**Exercise objective**
Each line of the records below that holds "does" should be copied out.

** Data for this exercise follows **

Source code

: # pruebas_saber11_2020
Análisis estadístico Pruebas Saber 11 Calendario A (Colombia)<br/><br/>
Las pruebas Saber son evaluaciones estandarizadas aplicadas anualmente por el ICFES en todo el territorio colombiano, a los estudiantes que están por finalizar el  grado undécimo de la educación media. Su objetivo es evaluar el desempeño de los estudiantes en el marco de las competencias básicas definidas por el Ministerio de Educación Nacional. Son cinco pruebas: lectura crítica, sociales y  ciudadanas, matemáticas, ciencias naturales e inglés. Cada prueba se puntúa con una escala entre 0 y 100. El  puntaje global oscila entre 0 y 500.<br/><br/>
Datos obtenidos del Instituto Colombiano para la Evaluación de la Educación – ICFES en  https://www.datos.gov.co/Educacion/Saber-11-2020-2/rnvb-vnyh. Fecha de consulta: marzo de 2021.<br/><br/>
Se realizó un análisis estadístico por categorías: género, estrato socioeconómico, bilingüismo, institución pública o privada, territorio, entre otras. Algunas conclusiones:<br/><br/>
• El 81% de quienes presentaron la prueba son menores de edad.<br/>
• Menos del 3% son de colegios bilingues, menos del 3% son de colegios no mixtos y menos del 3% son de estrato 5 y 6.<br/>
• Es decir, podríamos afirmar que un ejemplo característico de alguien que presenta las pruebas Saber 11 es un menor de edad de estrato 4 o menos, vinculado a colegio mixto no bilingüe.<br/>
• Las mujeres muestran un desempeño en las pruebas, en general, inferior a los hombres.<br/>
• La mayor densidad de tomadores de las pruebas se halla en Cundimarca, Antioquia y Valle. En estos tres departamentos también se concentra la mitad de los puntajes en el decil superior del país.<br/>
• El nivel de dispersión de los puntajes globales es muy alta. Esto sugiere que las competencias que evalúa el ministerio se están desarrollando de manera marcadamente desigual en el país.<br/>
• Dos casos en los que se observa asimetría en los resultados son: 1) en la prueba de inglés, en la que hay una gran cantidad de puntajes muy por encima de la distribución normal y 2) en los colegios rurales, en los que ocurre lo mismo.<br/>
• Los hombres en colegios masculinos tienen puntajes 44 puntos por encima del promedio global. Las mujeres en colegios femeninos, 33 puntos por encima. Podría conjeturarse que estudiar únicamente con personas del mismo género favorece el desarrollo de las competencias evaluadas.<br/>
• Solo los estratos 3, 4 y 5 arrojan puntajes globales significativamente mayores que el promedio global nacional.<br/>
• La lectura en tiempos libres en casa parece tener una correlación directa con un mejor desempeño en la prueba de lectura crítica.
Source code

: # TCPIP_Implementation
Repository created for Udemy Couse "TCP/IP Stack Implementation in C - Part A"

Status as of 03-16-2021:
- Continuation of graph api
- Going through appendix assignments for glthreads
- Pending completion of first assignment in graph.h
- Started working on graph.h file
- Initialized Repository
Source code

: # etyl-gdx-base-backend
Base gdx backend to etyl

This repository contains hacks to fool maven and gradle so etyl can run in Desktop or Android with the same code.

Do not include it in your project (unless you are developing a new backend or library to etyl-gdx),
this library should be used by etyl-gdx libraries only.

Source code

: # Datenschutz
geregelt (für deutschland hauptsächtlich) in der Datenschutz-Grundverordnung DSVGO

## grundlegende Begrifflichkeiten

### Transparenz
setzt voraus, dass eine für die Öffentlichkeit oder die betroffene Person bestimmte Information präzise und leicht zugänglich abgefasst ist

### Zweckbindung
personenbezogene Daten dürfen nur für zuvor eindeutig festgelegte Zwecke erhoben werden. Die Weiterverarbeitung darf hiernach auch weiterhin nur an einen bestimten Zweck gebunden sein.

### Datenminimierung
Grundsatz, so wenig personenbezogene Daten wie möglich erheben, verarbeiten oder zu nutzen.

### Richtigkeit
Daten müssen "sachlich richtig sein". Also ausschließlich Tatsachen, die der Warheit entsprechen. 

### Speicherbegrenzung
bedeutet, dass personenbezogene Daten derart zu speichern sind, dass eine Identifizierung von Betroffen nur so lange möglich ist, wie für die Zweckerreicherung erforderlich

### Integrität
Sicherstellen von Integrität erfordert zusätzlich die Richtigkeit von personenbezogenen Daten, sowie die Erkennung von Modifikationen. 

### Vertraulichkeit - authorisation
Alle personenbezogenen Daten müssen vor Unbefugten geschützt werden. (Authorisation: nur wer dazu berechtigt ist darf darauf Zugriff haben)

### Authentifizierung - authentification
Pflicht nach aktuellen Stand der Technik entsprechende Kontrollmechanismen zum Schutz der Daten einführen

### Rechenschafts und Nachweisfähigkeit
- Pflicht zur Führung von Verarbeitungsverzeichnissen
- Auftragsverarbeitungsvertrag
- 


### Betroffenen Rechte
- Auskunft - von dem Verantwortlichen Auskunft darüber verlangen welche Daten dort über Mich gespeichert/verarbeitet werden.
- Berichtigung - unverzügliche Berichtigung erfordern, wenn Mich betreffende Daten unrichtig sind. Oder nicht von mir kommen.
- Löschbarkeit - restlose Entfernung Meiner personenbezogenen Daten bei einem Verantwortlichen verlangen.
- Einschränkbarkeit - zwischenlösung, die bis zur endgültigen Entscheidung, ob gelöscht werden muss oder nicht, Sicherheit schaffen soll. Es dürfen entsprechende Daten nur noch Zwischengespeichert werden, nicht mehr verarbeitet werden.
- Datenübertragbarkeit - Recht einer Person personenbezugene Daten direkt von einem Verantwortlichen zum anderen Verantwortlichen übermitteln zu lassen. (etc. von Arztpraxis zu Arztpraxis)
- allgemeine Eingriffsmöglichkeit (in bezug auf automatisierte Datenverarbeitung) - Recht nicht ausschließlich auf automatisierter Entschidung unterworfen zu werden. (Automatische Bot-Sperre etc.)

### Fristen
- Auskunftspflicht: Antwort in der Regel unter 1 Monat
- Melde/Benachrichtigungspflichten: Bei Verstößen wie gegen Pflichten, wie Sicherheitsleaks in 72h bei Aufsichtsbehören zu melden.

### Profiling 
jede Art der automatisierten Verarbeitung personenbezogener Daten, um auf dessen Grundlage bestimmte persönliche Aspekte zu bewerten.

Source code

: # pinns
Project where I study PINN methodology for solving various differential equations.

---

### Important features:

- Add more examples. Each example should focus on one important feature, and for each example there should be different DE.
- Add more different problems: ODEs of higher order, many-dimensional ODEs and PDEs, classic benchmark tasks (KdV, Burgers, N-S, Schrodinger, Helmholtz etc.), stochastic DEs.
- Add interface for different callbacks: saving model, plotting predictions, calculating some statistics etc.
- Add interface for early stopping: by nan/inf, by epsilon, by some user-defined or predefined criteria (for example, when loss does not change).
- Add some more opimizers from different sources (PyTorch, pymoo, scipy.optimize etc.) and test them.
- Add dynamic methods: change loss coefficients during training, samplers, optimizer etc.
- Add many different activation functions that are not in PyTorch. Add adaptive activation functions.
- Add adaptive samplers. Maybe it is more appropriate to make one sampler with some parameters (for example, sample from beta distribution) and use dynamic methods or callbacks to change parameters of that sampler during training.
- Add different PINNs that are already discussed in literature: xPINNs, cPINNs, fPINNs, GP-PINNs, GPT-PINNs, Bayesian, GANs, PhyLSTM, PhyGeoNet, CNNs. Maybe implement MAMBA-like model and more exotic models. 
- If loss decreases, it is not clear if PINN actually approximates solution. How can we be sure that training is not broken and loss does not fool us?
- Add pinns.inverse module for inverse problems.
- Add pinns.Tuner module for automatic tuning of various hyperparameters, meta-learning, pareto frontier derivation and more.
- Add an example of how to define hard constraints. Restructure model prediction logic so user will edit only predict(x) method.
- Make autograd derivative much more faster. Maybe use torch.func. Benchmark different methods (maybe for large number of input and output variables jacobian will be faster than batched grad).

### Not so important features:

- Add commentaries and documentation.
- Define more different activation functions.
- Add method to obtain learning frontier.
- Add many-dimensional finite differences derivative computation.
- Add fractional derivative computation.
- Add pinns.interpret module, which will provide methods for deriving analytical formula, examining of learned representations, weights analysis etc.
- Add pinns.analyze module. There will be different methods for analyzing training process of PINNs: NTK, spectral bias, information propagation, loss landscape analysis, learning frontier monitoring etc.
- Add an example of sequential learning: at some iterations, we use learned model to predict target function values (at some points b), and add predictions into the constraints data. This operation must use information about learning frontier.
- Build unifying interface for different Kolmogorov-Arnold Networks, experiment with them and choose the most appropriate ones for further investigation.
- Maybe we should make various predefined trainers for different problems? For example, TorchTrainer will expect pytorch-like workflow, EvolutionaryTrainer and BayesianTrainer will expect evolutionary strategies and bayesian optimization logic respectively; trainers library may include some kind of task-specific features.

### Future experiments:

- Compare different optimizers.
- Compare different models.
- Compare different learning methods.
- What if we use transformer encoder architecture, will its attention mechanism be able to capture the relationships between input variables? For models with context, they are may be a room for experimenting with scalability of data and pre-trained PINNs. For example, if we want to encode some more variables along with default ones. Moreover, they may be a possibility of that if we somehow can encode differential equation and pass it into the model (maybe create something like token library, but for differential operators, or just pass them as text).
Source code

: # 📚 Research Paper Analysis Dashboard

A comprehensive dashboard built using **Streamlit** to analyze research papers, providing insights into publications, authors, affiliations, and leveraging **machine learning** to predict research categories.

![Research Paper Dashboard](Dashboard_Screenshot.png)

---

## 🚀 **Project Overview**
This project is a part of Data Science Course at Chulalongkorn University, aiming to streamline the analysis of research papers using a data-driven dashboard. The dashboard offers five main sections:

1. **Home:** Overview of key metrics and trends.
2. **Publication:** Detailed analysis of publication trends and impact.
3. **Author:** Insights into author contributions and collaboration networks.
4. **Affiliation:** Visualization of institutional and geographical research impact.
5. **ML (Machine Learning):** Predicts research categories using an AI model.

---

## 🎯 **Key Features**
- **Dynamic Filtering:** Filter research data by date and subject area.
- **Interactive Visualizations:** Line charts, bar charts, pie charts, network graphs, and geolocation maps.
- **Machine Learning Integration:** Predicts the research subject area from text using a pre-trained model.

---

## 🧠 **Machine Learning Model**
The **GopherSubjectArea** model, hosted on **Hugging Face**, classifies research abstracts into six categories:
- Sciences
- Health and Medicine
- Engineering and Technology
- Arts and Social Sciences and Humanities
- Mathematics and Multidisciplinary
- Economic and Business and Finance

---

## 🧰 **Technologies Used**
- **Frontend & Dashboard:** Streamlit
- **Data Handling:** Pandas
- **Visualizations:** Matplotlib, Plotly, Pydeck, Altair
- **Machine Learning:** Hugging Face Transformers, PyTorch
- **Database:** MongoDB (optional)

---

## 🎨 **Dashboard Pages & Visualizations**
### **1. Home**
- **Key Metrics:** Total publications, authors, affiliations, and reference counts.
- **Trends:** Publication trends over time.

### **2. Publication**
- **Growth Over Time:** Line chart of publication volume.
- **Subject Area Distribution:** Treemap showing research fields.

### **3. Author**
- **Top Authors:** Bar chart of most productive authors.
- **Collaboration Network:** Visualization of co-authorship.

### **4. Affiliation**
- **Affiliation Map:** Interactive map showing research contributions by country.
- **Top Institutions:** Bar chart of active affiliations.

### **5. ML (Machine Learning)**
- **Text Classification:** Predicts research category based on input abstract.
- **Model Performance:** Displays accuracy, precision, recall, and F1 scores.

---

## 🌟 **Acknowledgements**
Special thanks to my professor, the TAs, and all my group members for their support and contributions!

** End of Data for this exercise **

**Task response**
- Add interface for early stopping: by nan/inf, by epsilon, by some user-defined or predefined criteria (for example, when loss does not change).
- If loss decreases, it is not clear if PINN actually approximates solution. How can we be sure that training is not broken and loss does not fool us?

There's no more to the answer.